[Directions for this task] Your answer consists of the lines in the data that contain "operation". Copy each of them.

Stored dataset items:
########################################
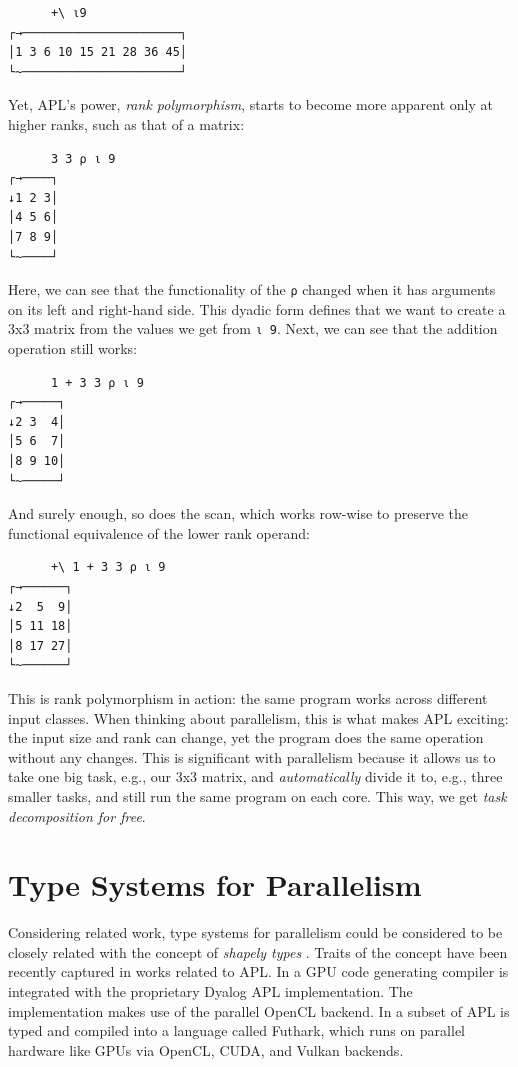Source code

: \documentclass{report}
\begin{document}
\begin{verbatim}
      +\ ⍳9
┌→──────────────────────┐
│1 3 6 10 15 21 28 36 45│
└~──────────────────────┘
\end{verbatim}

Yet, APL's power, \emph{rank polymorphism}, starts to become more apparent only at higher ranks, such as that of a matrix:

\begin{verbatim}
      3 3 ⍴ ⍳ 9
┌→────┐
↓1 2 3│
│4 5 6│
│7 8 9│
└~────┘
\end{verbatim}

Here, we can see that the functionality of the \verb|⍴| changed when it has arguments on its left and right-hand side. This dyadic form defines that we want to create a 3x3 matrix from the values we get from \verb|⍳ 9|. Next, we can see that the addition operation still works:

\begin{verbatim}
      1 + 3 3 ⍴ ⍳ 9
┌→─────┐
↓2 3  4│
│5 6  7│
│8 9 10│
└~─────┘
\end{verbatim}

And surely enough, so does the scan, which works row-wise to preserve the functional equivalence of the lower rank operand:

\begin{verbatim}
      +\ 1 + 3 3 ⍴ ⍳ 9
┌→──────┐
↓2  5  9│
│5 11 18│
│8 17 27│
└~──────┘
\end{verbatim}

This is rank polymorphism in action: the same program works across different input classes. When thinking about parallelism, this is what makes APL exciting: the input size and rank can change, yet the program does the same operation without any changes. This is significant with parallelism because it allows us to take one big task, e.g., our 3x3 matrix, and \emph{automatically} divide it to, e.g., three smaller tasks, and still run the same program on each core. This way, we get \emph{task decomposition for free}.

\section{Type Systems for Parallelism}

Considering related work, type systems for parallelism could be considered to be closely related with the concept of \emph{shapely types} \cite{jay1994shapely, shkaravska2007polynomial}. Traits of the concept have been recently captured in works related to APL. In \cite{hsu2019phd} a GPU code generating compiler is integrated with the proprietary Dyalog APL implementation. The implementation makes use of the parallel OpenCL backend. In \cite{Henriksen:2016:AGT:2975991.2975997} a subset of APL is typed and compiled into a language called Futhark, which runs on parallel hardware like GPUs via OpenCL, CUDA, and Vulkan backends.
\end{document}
########################################
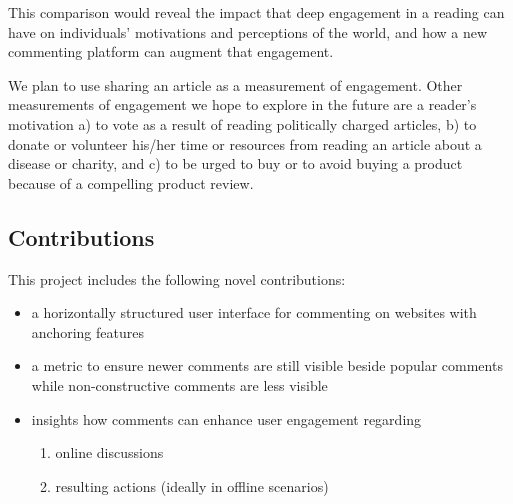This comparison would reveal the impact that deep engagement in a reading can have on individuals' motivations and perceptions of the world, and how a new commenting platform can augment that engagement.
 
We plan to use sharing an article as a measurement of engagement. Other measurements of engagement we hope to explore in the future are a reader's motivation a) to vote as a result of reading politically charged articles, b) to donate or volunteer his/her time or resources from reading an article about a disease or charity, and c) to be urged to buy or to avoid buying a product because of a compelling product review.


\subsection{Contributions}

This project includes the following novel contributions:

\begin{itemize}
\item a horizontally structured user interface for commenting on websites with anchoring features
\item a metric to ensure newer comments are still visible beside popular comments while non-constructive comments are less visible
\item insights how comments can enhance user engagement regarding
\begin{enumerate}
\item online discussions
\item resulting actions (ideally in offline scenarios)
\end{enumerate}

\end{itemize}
########################################
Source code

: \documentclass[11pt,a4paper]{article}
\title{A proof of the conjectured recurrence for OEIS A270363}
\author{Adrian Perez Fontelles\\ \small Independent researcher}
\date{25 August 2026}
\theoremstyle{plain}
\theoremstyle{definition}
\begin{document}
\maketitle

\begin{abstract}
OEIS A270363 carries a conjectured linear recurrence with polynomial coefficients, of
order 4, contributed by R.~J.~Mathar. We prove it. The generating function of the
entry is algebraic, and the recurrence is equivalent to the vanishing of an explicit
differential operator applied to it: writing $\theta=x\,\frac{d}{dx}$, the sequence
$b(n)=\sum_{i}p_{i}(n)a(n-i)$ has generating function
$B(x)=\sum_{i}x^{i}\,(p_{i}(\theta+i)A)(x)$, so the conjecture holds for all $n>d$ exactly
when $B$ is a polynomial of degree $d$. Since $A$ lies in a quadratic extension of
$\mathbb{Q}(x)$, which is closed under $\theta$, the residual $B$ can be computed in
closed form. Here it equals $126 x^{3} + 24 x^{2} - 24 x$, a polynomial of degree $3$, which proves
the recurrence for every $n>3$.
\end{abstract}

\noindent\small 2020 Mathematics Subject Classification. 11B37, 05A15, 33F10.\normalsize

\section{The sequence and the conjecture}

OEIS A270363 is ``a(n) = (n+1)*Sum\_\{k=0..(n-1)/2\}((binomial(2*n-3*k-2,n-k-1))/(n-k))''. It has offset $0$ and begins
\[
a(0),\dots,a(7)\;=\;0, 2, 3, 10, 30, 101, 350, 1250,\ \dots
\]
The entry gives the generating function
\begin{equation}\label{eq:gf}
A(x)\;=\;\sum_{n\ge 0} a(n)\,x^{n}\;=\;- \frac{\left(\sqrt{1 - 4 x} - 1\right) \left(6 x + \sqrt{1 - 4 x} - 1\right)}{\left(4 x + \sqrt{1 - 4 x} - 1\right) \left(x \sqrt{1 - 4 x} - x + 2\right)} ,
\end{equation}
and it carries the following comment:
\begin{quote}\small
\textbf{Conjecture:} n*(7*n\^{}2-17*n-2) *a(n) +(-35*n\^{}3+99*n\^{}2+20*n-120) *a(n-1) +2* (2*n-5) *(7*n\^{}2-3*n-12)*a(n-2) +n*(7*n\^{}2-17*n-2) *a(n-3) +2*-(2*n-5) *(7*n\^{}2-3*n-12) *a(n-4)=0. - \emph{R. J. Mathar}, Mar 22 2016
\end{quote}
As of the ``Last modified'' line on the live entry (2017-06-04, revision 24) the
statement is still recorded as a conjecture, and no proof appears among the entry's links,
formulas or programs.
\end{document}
########################################
[Task output]
Here, we can see that the functionality of the \verb|⍴| changed when it has arguments on its left and right-hand side. This dyadic form defines that we want to create a 3x3 matrix from the values we get from \verb|⍳ 9|. Next, we can see that the addition operation still works:
This is rank polymorphism in action: the same program works across different input classes. When thinking about parallelism, this is what makes APL exciting: the input size and rank can change, yet the program does the same operation without any changes. This is significant with parallelism because it allows us to take one big task, e.g., our 3x3 matrix, and \emph{automatically} divide it to, e.g., three smaller tasks, and still run the same program on each core. This way, we get \emph{task decomposition for free}.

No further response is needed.